26 August 2011
Digital Media Ethics
New digital media and technologies of communication confront all of us with both familiar and sometimes novel ethical challenges and questions. This course will first introduce participants to an “ethical toolkit,” – i.e., several philosophical frameworks commonly used for analysis of such challenges and questions. We will explore these frameworks primarily in terms of how they are applied in praxis – i.e., to real-world examples of ethical challenges affiliated with digital media, including: privacy rights; copyright and copyleft; issues of sexuality and pornography online; violence and gratuitous sexuality in computer games; and citizenship in a world of sometimes radically diverse cultures that are increasingly interwoven with one another via computer-mediated communication (think: Mohammed Cartoons). Students will finally choose an issue / topic of their own particular interest for exploration and ethical analysis. Course offered by Department of Media studies, AU.
For graduate students.
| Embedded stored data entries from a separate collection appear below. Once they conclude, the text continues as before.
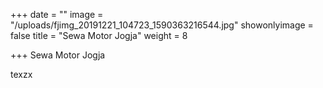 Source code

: +++ date = "" image = "/uploads/fjimg_20191221_104723_1590363216544.jpg" showonlyimage = false title = "Sewa Motor Jogja" weight = 8

+++ Sewa Motor Jogja

texzx
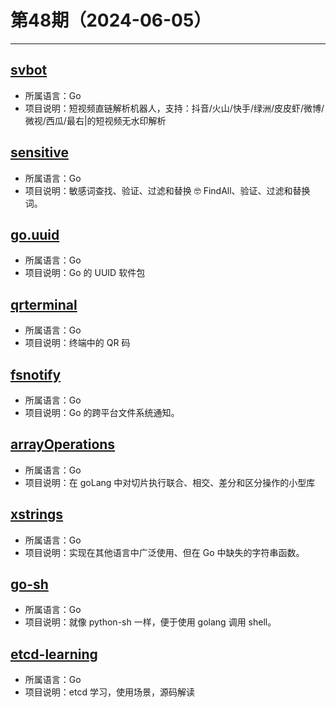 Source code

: # 第48期（2024-06-05）

---
## [svbot](https://github.com/assimon/svbot)
- 所属语言：Go
- 项目说明：短视频直链解析机器人，支持：抖音/火山/快手/绿洲/皮皮虾/微博/微视/西瓜/最右|的短视频无水印解析

## [sensitive](https://github.com/importcjj/sensitive)
- 所属语言：Go
- 项目说明：敏感词查找、验证、过滤和替换 🤓 FindAll、验证、过滤和替换词。

## [go.uuid](https://github.com/satori/go.uuid)
- 所属语言：Go
- 项目说明：Go 的 UUID 软件包

## [qrterminal](https://github.com/mdp/qrterminal)
- 所属语言：Go
- 项目说明：终端中的 QR 码

## [fsnotify](https://github.com/fsnotify/fsnotify)
- 所属语言：Go
- 项目说明：Go 的跨平台文件系统通知。

## [arrayOperations](https://github.com/adam-hanna/arrayOperations)
- 所属语言：Go
- 项目说明：在 goLang 中对切片执行联合、相交、差分和区分操作的小型库

## [xstrings](https://github.com/huandu/xstrings)
- 所属语言：Go
- 项目说明：实现在其他语言中广泛使用、但在 Go 中缺失的字符串函数。

## [go-sh](https://github.com/codeskyblue/go-sh)
- 所属语言：Go
- 项目说明：就像 python-sh 一样，便于使用 golang 调用 shell。

## [etcd-learning](https://github.com/boilingfrog/etcd-learning)
- 所属语言：Go
- 项目说明：etcd 学习，使用场景，源码解读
Undergraduate students with passed 2nd year exam will be accepted, provided the bachelor studies are relevant for this course.
Drawing from both media studies and philosophy (including political philosophy, ethics, and information ethics), the students will be able to:
- examine central ethical challenges raised by digital media and their various uses.
- explore several ethical frameworks often used in analyzing these issues
- gain familiarity in applying these frameworks to a range of ethical issues evoked by digital media - both those already well-studied and new emerging issues, including those brought forward by students.